Consider four cases:
- A-flat major
- A-flat (natural) minor
- A-flat melodic minor
- A-flat harmonic minor
I start them with the third finger on the A-flat key (both hands), but I have no idea how a professional pianist would do it. Help!
There's nothing wrong with starting on the third finger. I would think most people would be taught it that way, because then it's consistent with the fingering you would use as you go up an octave (i.e., if you start on A♭4 you should play A♭5 with the third finger).
Some pianists might start with the second finger on the right hand, however. The inconsistency is initially difficult to manage mentally, but it allows you to start with your stronger index finger.
For Ab Major: Start with the third finger on the right hand, third finger on the left. Play the C with your thumb, then cross over for the Db.
Ab minor: This has the same key signature as B Major, so you can use the same fingering.
I think what helps instead of memorizing where each individual finger should go, is to memorize the "imprint" of your hand on the keyboard. For Ab major for instance, this would be thumb, index and middle on C, Db and Eb resp. and then thumb, index, middle and ring on F, G, Ab, and Bb resp. That is for the right hand, for the left hand, middle, index and thumb on Ab, Bb and C resp. and ring, middle, index and thumb on Db, Eb, F and G resp. Then, you can start on whatever finger you like, you just have to see that you fall back to that pattern somehow.
For A flat major, these are the fingerings I'd use:
Left hand ascending: 3 2 1 3 2 1 4 3
Right hand ascending: 3 4 1 2 3 1 2 3
Descending scales would have the fingers placed in the same positions on the piano as the ascending scales. Thus, the fingerings would be the same sequence as written above, but in reverse. Minor scales would use the same fingering.
I chose this fingering by using a method that works on all scales that use a lot of black keys. I was taught this method by my piano teacher.
The idea is that each time you play the group of two black keys (C sharp and D sharp, or D flat and E flat) you use the second and third fingers of your hand. And every time you play the group of three black keys (F sharp, G sharp and A sharp, or G flat, A flat and B flat) you use the second third and fourth fingers of your hand. This applies to both the left and right hands. Then you place your thumbs appropriately. And if you have to use fewer than 5 black keys, you use the finger on the white key that would have been on the black key next to it. So you can hover your hands over the groups of black keys and figure out the fingerings pretty easily.
A good scale to practice this on is G flat major, since it uses all 5 black keys.
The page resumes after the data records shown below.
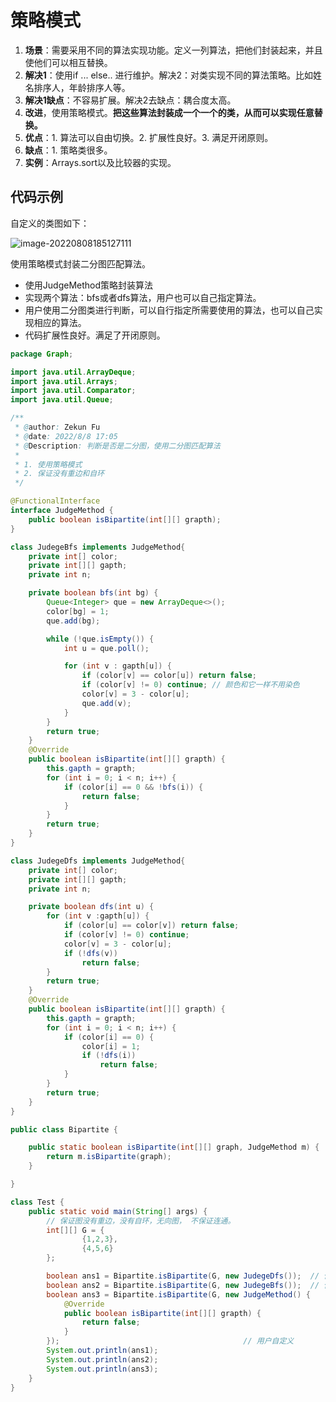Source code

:# 策略模式



1. **场景**：需要采用不同的算法实现功能。定义一列算法，把他们封装起来，并且使他们可以相互替换。
2. **解决1**：使用if ... else.. 进行维护。解决2：对类实现不同的算法策略。比如姓名排序人，年龄排序人等。
3. **解决1缺点**：不容易扩展。解决2去缺点：耦合度太高。
4. **改进**，使用策略模式。**把这些算法封装成一个一个的类，从而可以实现任意替换。**
5. **优点**：1. 算法可以自由切换。2. 扩展性良好。3. 满足开闭原则。
6. **缺点**：1. 策略类很多。
7. **实例**：Arrays.sort以及比较器的实现。









## 代码示例

自定义的类图如下：

![image-20220808185127111](http://qiniu.fuzekun.top/image-20220808185127111.png)

使用策略模式封装二分图匹配算法。

- 使用JudgeMethod策略封装算法
- 实现两个算法：bfs或者dfs算法，用户也可以自己指定算法。
- 用户使用二分图类进行判断，可以自行指定所需要使用的算法，也可以自己实现相应的算法。
- 代码扩展性良好。满足了开闭原则。

```java
package Graph;

import java.util.ArrayDeque;
import java.util.Arrays;
import java.util.Comparator;
import java.util.Queue;

/**
 * @author: Zekun Fu
 * @date: 2022/8/8 17:05
 * @Description: 判断是否是二分图，使用二分图匹配算法
 *
 * 1. 使用策略模式
 * 2. 保证没有重边和自环
 */

@FunctionalInterface
interface JudgeMethod {
    public boolean isBipartite(int[][] grapth);
}

class JudegeBfs implements JudgeMethod{
    private int[] color;
    private int[][] gapth;
    private int n;

    private boolean bfs(int bg) {
        Queue<Integer> que = new ArrayDeque<>();
        color[bg] = 1;
        que.add(bg);

        while (!que.isEmpty()) {
            int u = que.poll();

            for (int v : gapth[u]) {
                if (color[v] == color[u]) return false;
                if (color[v] != 0) continue; // 颜色和它一样不用染色
                color[v] = 3 - color[u];
                que.add(v);
            }
        }
        return true;
    }
    @Override
    public boolean isBipartite(int[][] grapth) {
        this.gapth = grapth;
        for (int i = 0; i < n; i++) {
            if (color[i] == 0 && !bfs(i)) {
                return false;
            }
        }
        return true;
    }
}

class JudegeDfs implements JudgeMethod{
    private int[] color;
    private int[][] gapth;
    private int n;

    private boolean dfs(int u) {
        for (int v :gapth[u]) {
            if (color[u] == color[v]) return false;
            if (color[v] != 0) continue;
            color[v] = 3 - color[u];
            if (!dfs(v))
                return false;
        }
        return true;
    }
    @Override
    public boolean isBipartite(int[][] grapth) {
        this.gapth = grapth;
        for (int i = 0; i < n; i++) {
            if (color[i] == 0) {
                color[i] = 1;
                if (!dfs(i))
                    return false;
            }
        }
        return true;
    }
}

public class Bipartite {

    public static boolean isBipartite(int[][] graph, JudgeMethod m) {
        return m.isBipartite(graph);
    }

}

class Test {
    public static void main(String[] args) {
        // 保证图没有重边，没有自环，无向图， 不保证连通。
        int[][] G = {
                {1,2,3},
                {4,5,6}
        };

        boolean ans1 = Bipartite.isBipartite(G, new JudegeDfs());  // 使用bfs
        boolean ans2 = Bipartite.isBipartite(G, new JudegeBfs());  // 使用dfs
        boolean ans3 = Bipartite.isBipartite(G, new JudgeMethod() {
            @Override
            public boolean isBipartite(int[][] grapth) {
                return false;
            }
        });                                         // 用户自定义
        System.out.println(ans1);
        System.out.println(ans2);
        System.out.println(ans3);
    }
}

```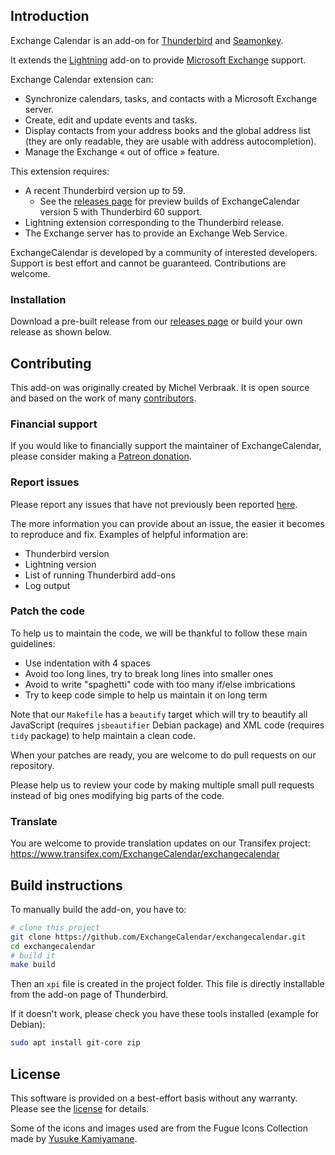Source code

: ## Introduction

Exchange Calendar is an add-on for [Thunderbird](https://mozilla.org/thunderbird)
and [Seamonkey](https://www.seamonkey-project.org/).

It extends the [Lightning](https://addons.mozilla.org/thunderbird/addon/lightning/) add-on to provide
[Microsoft Exchange](http://microsoft.com/exchange) support.

Exchange Calendar extension can:
  * Synchronize calendars, tasks, and contacts with a Microsoft Exchange server.
  * Create, edit and update events and tasks.
  * Display contacts from your address books and the global address list
    (they are only readable, they are usable with address autocompletion).
  * Manage the Exchange « out of office » feature.

This extension requires:
  * A recent Thunderbird version up to 59.
    * See the [releases page](https://github.com/ExchangeCalendar/exchangecalendar/releases)
  for preview builds of ExchangeCalendar version 5 with Thunderbird 60 support.
  * Lightning extension corresponding to the Thunderbird release.
  * The Exchange server has to provide an Exchange Web Service.

ExchangeCalendar is developed by a community of interested developers. 
Support is best effort and cannot be guaranteed. Contributions are welcome.

### Installation

Download a pre-built release from our 
[releases page](https://github.com/ExchangeCalendar/exchangecalendar/releases)
or build your own release as shown below.

## Contributing

This add-on was originally created by Michel Verbraak. It is open source and based 
on the work of many 
[contributors](https://github.com/ExchangeCalendar/exchangecalendar/graphs/contributors).

### Financial support

If you would like to financially support the maintainer of ExchangeCalendar,
please consider making a [Patreon donation](https://www.patreon.com/advancingu).

### Report issues

Please report any issues that have not previously been reported
[here](https://github.com/ExchangeCalendar/exchangecalendar/issues).

The more information you can provide about an issue, the easier it becomes to
reproduce and fix. Examples of helpful information are:
  * Thunderbird version
  * Lightning version
  * List of running Thunderbird add-ons
  * Log output

### Patch the code

To help us to maintain the code, we will be thankful to follow these main
guidelines:

* Use indentation with 4 spaces
* Avoid too long lines, try to break long lines into smaller ones
* Avoid to write "spaghetti" code with too many if/else imbrications
* Try to keep code simple to help us maintain it on long term

Note that our `Makefile` has a `beautify` target which will try to beautify
all JavaScript (requires `jsbeautifier` Debian package) and XML code
(requires `tidy` package) to help maintain a clean code.

When your patches are ready, you are welcome to do pull requests on our
repository.

Please help us to review your code by making multiple small pull
requests instead of big ones modifying big parts of the code.

### Translate

You are welcome to provide translation updates on our Transifex project:
https://www.transifex.com/ExchangeCalendar/exchangecalendar

## Build instructions

To manually build the add-on, you have to:
```bash
# clone this project
git clone https://github.com/ExchangeCalendar/exchangecalendar.git
cd exchangecalendar
# build it
make build
```
Then an `xpi` file is created in the project folder.
This file is directly installable from the add-on page of Thunderbird.

If it doesn't work, please check you have these tools installed (example for
Debian):
```bash
sudo apt install git-core zip
```

## License

This software is provided on a best-effort basis without any warranty.
Please see the [license](http://www.gnu.org/licenses/gpl.html)
for details.

Some of the icons and images used are from the Fugue Icons Collection made
by [Yusuke Kamiyamane](http://p.yusukekamiyamane.com/).
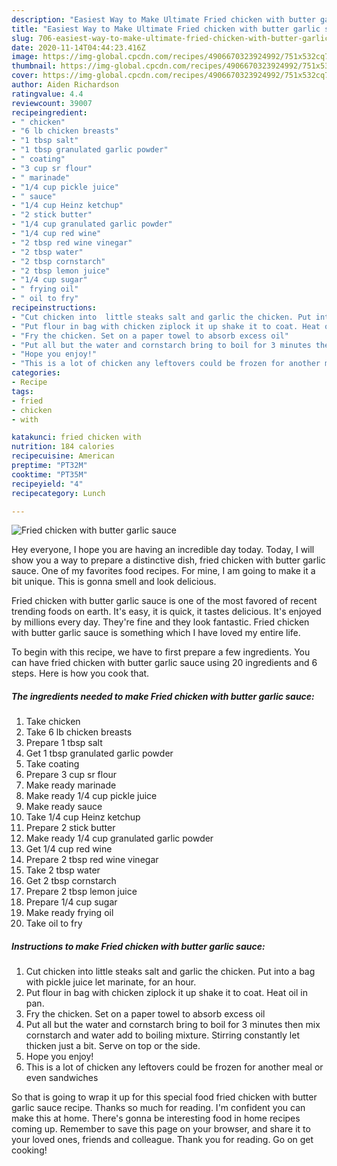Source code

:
 ```yaml
---
description: "Easiest Way to Make Ultimate Fried chicken with butter garlic sauce"
title: "Easiest Way to Make Ultimate Fried chicken with butter garlic sauce"
slug: 706-easiest-way-to-make-ultimate-fried-chicken-with-butter-garlic-sauce
date: 2020-11-14T04:44:23.416Z
image: https://img-global.cpcdn.com/recipes/4906670323924992/751x532cq70/fried-chicken-with-butter-garlic-sauce-recipe-main-photo.jpg
thumbnail: https://img-global.cpcdn.com/recipes/4906670323924992/751x532cq70/fried-chicken-with-butter-garlic-sauce-recipe-main-photo.jpg
cover: https://img-global.cpcdn.com/recipes/4906670323924992/751x532cq70/fried-chicken-with-butter-garlic-sauce-recipe-main-photo.jpg
author: Aiden Richardson
ratingvalue: 4.4
reviewcount: 39007
recipeingredient:
- " chicken"
- "6 lb chicken breasts"
- "1 tbsp salt"
- "1 tbsp granulated garlic powder"
- " coating"
- "3 cup sr flour"
- " marinade"
- "1/4 cup pickle juice"
- " sauce"
- "1/4 cup Heinz ketchup"
- "2 stick butter"
- "1/4 cup granulated garlic powder"
- "1/4 cup red wine"
- "2 tbsp red wine vinegar"
- "2 tbsp water"
- "2 tbsp cornstarch"
- "2 tbsp lemon juice"
- "1/4 cup sugar"
- " frying oil"
- " oil to fry"
recipeinstructions:
- "Cut chicken into  little steaks salt and garlic the chicken. Put into a bag with pickle juice let marinate, for an hour."
- "Put flour in bag with chicken ziplock it up shake it to coat. Heat oil in pan."
- "Fry the chicken. Set on a paper towel to absorb excess oil"
- "Put all but the water and cornstarch bring to boil for 3 minutes then mix cornstarch and water add to boiling mixture. Stirring constantly let thicken just a bit. Serve on top or the side."
- "Hope you enjoy!"
- "This is a lot of chicken any leftovers could be frozen for another meal or even sandwiches"
categories:
- Recipe
tags:
- fried
- chicken
- with

katakunci: fried chicken with 
nutrition: 184 calories
recipecuisine: American
preptime: "PT32M"
cooktime: "PT35M"
recipeyield: "4"
recipecategory: Lunch

---
```



![Fried chicken with butter garlic sauce](https://img-global.cpcdn.com/recipes/4906670323924992/751x532cq70/fried-chicken-with-butter-garlic-sauce-recipe-main-photo.jpg)

Hey everyone, I hope you are having an incredible day today. Today, I will show you a way to prepare a distinctive dish, fried chicken with butter garlic sauce. One of my favorites food recipes. For mine, I am going to make it a bit unique. This is gonna smell and look delicious.

Fried chicken with butter garlic sauce is one of the most favored of recent trending foods on earth. It's easy, it is quick, it tastes delicious. It's enjoyed by millions every day. They're fine and they look fantastic. Fried chicken with butter garlic sauce is something which I have loved my entire life.




To begin with this recipe, we have to first prepare a few ingredients. You can have fried chicken with butter garlic sauce using 20 ingredients and 6 steps. Here is how you cook that.

<!--inarticleads1-->

##### The ingredients needed to make Fried chicken with butter garlic sauce:

1. Take  chicken
1. Take 6 lb chicken breasts
1. Prepare 1 tbsp salt
1. Get 1 tbsp granulated garlic powder
1. Take  coating
1. Prepare 3 cup sr flour
1. Make ready  marinade
1. Make ready 1/4 cup pickle juice
1. Make ready  sauce
1. Take 1/4 cup Heinz ketchup
1. Prepare 2 stick butter
1. Make ready 1/4 cup granulated garlic powder
1. Get 1/4 cup red wine
1. Prepare 2 tbsp red wine vinegar
1. Take 2 tbsp water
1. Get 2 tbsp cornstarch
1. Prepare 2 tbsp lemon juice
1. Prepare 1/4 cup sugar
1. Make ready  frying oil
1. Take  oil to fry




<!--inarticleads2-->

##### Instructions to make Fried chicken with butter garlic sauce:

1. Cut chicken into  little steaks salt and garlic the chicken. Put into a bag with pickle juice let marinate, for an hour.
1. Put flour in bag with chicken ziplock it up shake it to coat. Heat oil in pan.
1. Fry the chicken. Set on a paper towel to absorb excess oil
1. Put all but the water and cornstarch bring to boil for 3 minutes then mix cornstarch and water add to boiling mixture. Stirring constantly let thicken just a bit. Serve on top or the side.
1. Hope you enjoy!
1. This is a lot of chicken any leftovers could be frozen for another meal or even sandwiches




So that is going to wrap it up for this special food fried chicken with butter garlic sauce recipe. Thanks so much for reading. I'm confident you can make this at home. There's gonna be interesting food in home recipes coming up. Remember to save this page on your browser, and share it to your loved ones, friends and colleague. Thank you for reading. Go on get cooking!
If you master playing G flat major with this type of fingering, and think of it as a sort of default or standard pattern, then you'll be able to adjust it slightly to play other scales that use several black keys.
Advantages to fingering this way include:
1) It is easy to find where your hand position should be on the piano, and to figure out the fingering.
2) The thumbs always get played by both hands at the same time. This means that it's easier to coordinate the hands. Also you can more easily anticipate where the fingers cross over the thumb.
3) The thumbs never land on a black key. This makes hand positions less awkward.
4) It switches the question from "What are the black keys I need to use?" to "What are the white keys I need to use?" This gives you fewer things to remember if the key uses a lot of black keys, and makes the black keys seem less intimidating.
5) You can keep going for several octaves, since it is easy to repeat the patterns. The pinky finger isn't used, so the awkwardness of crossing over it is avoided.
That said, there are other ways to choose the fingering, and some of them might also count as "proper" ways to do it.